テーマは、「新しい公共をどう創るか」で、基調講演、分科会などが行われ、関東圏の自治体職員やNPOなどが100人規模で参加した。
開会式のあいさつに続き、基調講演「新しい公共の将来像」として福嶋浩彦氏(消費者庁長官、元我孫子市長)の講演が行われた。
福嶋氏は新しい公共について、市民の公共が本来の公共であり、新しい公共と言われるのは、既成の公共が市民の公共でないためではないかと述べた。
また、ペストフのトライアングルをもちいて公共を定義し、我孫子市の実例を交えながら、自治体(政府)を変えることと、行政のアウトソーシングではない事業のあり方を述べた。
分科会では、第1分科会「協働推進と新しい公共」、第2分科会「地域支え合いと新しい公共」、第3分科会「市民メディアと新しい公共」が行われた。
第1分科会「協働推進と新しい公共」では埼玉での協働推進の事例、第2分科会「地域支え合いと新しい公共」では埼玉で支え合い活動の事例をもとに「新しい公共」を考えた。
第3分科会「市民メディアと新しい公共」では、市民が担う「参加と協働の市民メディア」が新しい公共で担う役割などについて、Slowtimes.netの長岡素彦がコーディネーターとして新聞記者、市民メディア、NPOのパネリストと参加者で「新しい公共」を討議した。
まず、東京新聞記者、横浜市民メディア連絡会、横浜市民放送局共同代表の鈴木賀津彦氏は、メディアや市民メディアの活動について述べた。
鈴木氏は、市民が情報発信の主体となる活動として市民メディアや横浜市民放送局の活動などを語り、「自分で考え取材して伝える」ことが重要であると述べた。
市民映像フォーラム理事長の松下明正氏は、市民メディア的な活動と県協働事業について述べた。
松下氏は、県との協働事業での市民映像記者の養成と番組づくり(CATV・大学などとの協働)、県のコバントンTheMoviでの発信などのついて語り、「問題やまちを発見して伝える」ことの必要性を述べた。
NPO法人市民情報センター ハンズオン埼玉事務局長の若尾明子氏は市民参画の事業であるクッキープロジェクトはどういうメッセージを発信しているか、なぜ、このクッキープロジェクトのDVDをつくったかなどを述べた。

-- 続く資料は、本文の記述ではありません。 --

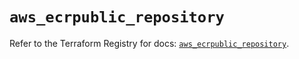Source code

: # `aws_ecrpublic_repository`

Refer to the Terraform Registry for docs: [`aws_ecrpublic_repository`](https://registry.terraform.io/providers/hashicorp/aws/4.54.0/docs/resources/ecrpublic_repository).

若尾氏は作業所の商品であるクッキーをカイゼンし、販売するクッキープロジェクトを市民がサポーターになり一緒に企画・運営・販売し、また、クッキーでというメディアで発信し、DVDをつくった実例を語り、当事者も市民も企業もいっしょになる「まぜこぜの力」とICTに依拠しないコミュニケーションの重要性を述べた。
その後、参加者とともに質疑・論議を行った。
(まとめは下記の図)
このフォーラムの様子はUSTREAMで放送(配信)された。
第3分科会「市民メディアと新しい公共」では、分科会でこの放送をみて、また、参加者が放送している第1分科会に行き、体感しながら論議した。
付記
Slowtimes.netでは、昨年のメルプラッツ2010「地元のメディア育て」ではメディアリテラーシー、メディフェス2010「コミュニティをつくるメディア・メディアリテラシー」では地元、コミュ ニティと市民メディアをテーマとし、今回は市民メディアと「新しい公共」で論議した。
これをふまえて、2011年、また、3月のメルプラッツ2011では「新しい公共とメディア・メディアリテラシー」を論じたい。